The Canadian Boreal Forest Agreement covers more than 72 million hectares of northern wilderness stretching from British Columbia to Newfoundland and Labrador.

More than 50,000 people have written letters demanding an end to the trophy hunting of bears in B.C.

Only nine per cent of at-risk species are protected by law in B.C.

Photo: Wildlife and habitat protection

A caribou grazes in the boreal forest. (Credit: Nathan DeBruyn)

Nature isn't something that exists just in far-off parklands. We are part of nature and it surrounds us, even in our busy urban lives. The Foundation uses science-based advocacy to protect and restore wilderness landscapes and nature in our backyards. We work to reconnect Canadians with nature in their neighbourhoods and ensure that decision-makers adequately value the essential benefits nature provides.

Foundation helps establish world's largest-ever conservation agreement

This past year was historic for one of our most precious wilderness areas, the boreal forest. Through an unprecedented agreement between logging companies and environmental groups, we were able to suspend logging in millions of hectares of northern forest, stretching from Newfoundland to B.C. While this was an amazing accomplishment — the world's largest-ever conservation agreement — there is still much more to be done as we work with First Nations, industry, and government to establish protected areas and create action plans for recovering caribou populations.

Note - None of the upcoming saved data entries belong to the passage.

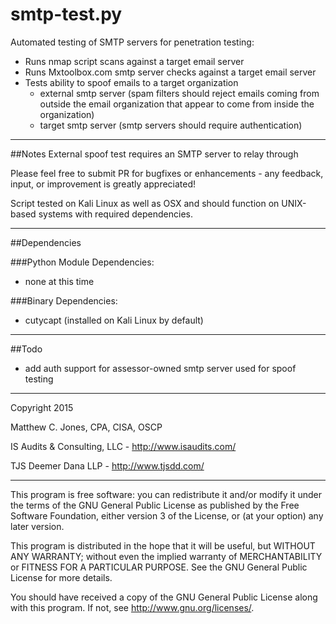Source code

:smtp-test.py
===========

Automated testing of SMTP servers for penetration testing:

* Runs nmap script scans against a target email server
* Runs Mxtoolbox.com smtp server checks against a target email server
* Tests ability to spoof emails to a target organization
    * external smtp server (spam filters should reject emails coming from outside
the email organization that appear to come from inside the organization)
    * target smtp server (smtp servers should require authentication)

--------------------------------------------------------------------------------
##Notes
External spoof test requires an SMTP server to relay through

Please feel free to submit PR for bugfixes or enhancements - any feedback,
input, or improvement is greatly appreciated!

Script tested on Kali Linux as well as OSX and should function on UNIX-based
systems with required dependencies.

--------------------------------------------------------------------------------
##Dependencies

###Python Module Dependencies:
* none at this time

###Binary Dependencies:
* cutycapt (installed on Kali Linux by default)

--------------------------------------------------------------------------------
##Todo

* add auth support for assessor-owned smtp server used for spoof testing

--------------------------------------------------------------------------------

Copyright 2015

Matthew C. Jones, CPA, CISA, OSCP

IS Audits & Consulting, LLC - <http://www.isaudits.com/>

TJS Deemer Dana LLP - <http://www.tjsdd.com/>

--------------------------------------------------------------------------------

This program is free software: you can redistribute it and/or modify it under
the terms of the GNU General Public License as published by the Free Software
Foundation, either version 3 of the License, or (at your option) any later
version.

This program is distributed in the hope that it will be useful, but WITHOUT ANY
WARRANTY; without even the implied warranty of MERCHANTABILITY or FITNESS FOR A
PARTICULAR PURPOSE. See the GNU General Public License for more details.

You should have received a copy of the GNU General Public License along with
this program. If not, see <http://www.gnu.org/licenses/>.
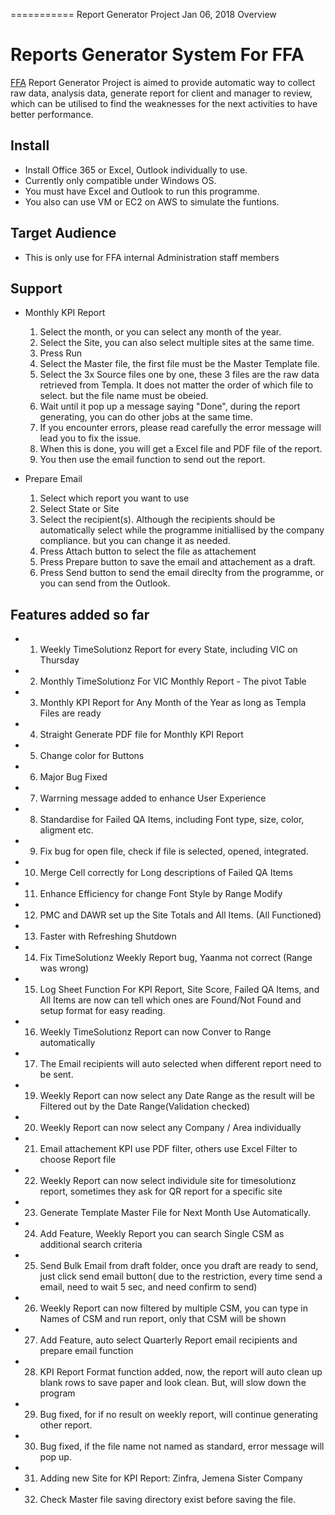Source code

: ===========
Report Generator Project
Jan 06, 2018
Overview

# Reports Generator System For FFA

[FFA](https://www.facilitiesfirst.com.au) Report Generator Project is aimed to provide automatic way to collect raw data, analysis data, generate report for client and manager to review, which can be utilised to find the weaknesses for the next activities to have better performance.

## Install

- Install Office 365 or Excel, Outlook individually to use.
- Currently only compatible under Windows OS.
- You must have Excel and Outlook to run this programme.
- You also can use VM or EC2 on AWS to simulate the funtions.

## Target Audience

- This is only use for FFA internal Administration staff members

## Support

- Monthly KPI Report

  1.  Select the month, or you can select any month of the year.
  2.  Select the Site, you can also select multiple sites at the same time.
  3.  Press Run
  4.  Select the Master file, the first file must be the Master Template file.
  5.  Select the 3x Source files one by one, these 3 files are the raw data retrieved from Templa. It does not matter the order of which file to select. but the file name must be obeied.
  6.  Wait until it pop up a message saying "Done", during the report generating, you can do other jobs at the same time.
  7.  If you encounter errors, please read carefully the error message will lead you to fix the issue.
  8.  When this is done, you will get a Excel file and PDF file of the report.
  9.  You then use the email function to send out the report.

- Prepare Email
  1.  Select which report you want to use
  2.  Select State or Site
  3.  Select the recipient(s). Although the recipients should be automatically select while the programme initiallised by the company compliance. but you can change it as needed.
  4.  Press Attach button to select the file as attachement
  5.  Press Prepare button to save the email and attachement as a draft.
  6.  Press Send button to send the email direclty from the programme, or you can send from the Outlook.

## Features added so far

- 1. Weekly TimeSolutionz Report for every State, including VIC on Thursday
- 2. Monthly TimeSolutionz For VIC Monthly Report - The pivot Table
- 3. Monthly KPI Report for Any Month of the Year as long as Templa Files are ready
- 4. Straight Generate PDF file for Monthly KPI Report
- 5. Change color for Buttons
- 6. Major Bug Fixed
- 7. Warrning message added to enhance User Experience
- 8. Standardise for Failed QA Items, including Font type, size, color, aligment etc.
- 9. Fix bug for open file, check if file is selected, opened, integrated.
- 10. Merge Cell correctly for Long descriptions of Failed QA Items
- 11. Enhance Efficiency for change Font Style by Range Modify
- 12. PMC and DAWR set up the Site Totals and All Items. (All Functioned)
- 13. Faster with Refreshing Shutdown
- 14. Fix TimeSolutionz Weekly Report bug, Yaanma not correct (Range was wrong)
- 15. Log Sheet Function For KPI Report, Site Score, Failed QA Items, and All Items are now can tell which ones are Found/Not Found and setup format for easy reading.
- 16. Weekly TimeSolutionz Report can now Conver to Range automatically
- 17. The Email recipients will auto selected when different report need to be sent.
- 19. Weekly Report can now select any Date Range as the result will be Filtered out by the Date Range(Validation checked)
- 20. Weekly Report can now select any Company / Area individually
- 21. Email attachement KPI use PDF filter, others use Excel Filter to choose Report file
- 22. Weekly Report can now select individule site for timesolutionz report, sometimes they ask for QR report for a specific site
- 23. Generate Template Master File for Next Month Use Automatically.
- 24. Add Feature, Weekly Report you can search Single CSM as additional search criteria
- 25. Send Bulk Email from draft folder, once you draft are ready to send, just click send email button( due to the restriction, every time send a email, need to wait 5 sec, and need confirm to send)
- 26. Weekly Report can now filtered by multiple CSM, you can type in Names of CSM and run report, only that CSM will be shown
- 27. Add Feature, auto select Quarterly Report email recipients and prepare email function
- 28. KPI Report Format function added, now, the report will auto clean up blank rows to save paper and look clean. But, will slow down the program
- 29. Bug fixed, for if no result on weekly report, will continue generating other report.
- 30. Bug fixed, if the file name not named as standard, error message will pop up.
- 31. Adding new Site for KPI Report: Zinfra, Jemena Sister Company
- 32. Check Master file saving directory exist before saving the file.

Canadians call for end to grizzly hunt

In spring, we revealed through our research study that B.C.'s grizzly bears are hunted at an unsustainable rate, even in provincial parks. We reviewed government data for the more than 10,000 grizzly bears killed by hunters in B.C. since the late 1970s. Our analysis showed more than 60 provincial parks where grizzly bears were hunted for sport. Canadians were alarmed, and thousands sent messages to our leaders asking for an end to the sport hunting of grizzlies. We continue to demand that the province close a loophole in its Wildlife Act to ensure parks are safe havens, not grizzly hunting grounds.

Getting rid of lawn and garden pesticides

Following successful efforts to ban the cosmetic use of pesticides in Ontario, New Brunswick, and Quebec, we joined an unprecedented coalition of 18 health and environment organizations demanding the B.C. government pass similar legislation. While a new law to prohibit the use and sale of toxic lawn and garden chemicals is supported by more than 75 per cent of British Columbians, we eagerly await action to protect residents.

Research highlights patchy protection of species at risk

The Foundation published a series of scientific studies this past year, revealing an inadequate patchwork of laws and policies that put more than 1,900 species at risk in B.C. Notably, one of our studies illustrates that when a species crosses the border into B.C. it often faces serious perils; it could potentially go from a province or state where it's protected by law to staring down the barrel of a gun. We continue to advocate for a strong new law to protect species in B.C., one of only two provinces that have not yet passed stand-alone legislation to protect endangered species.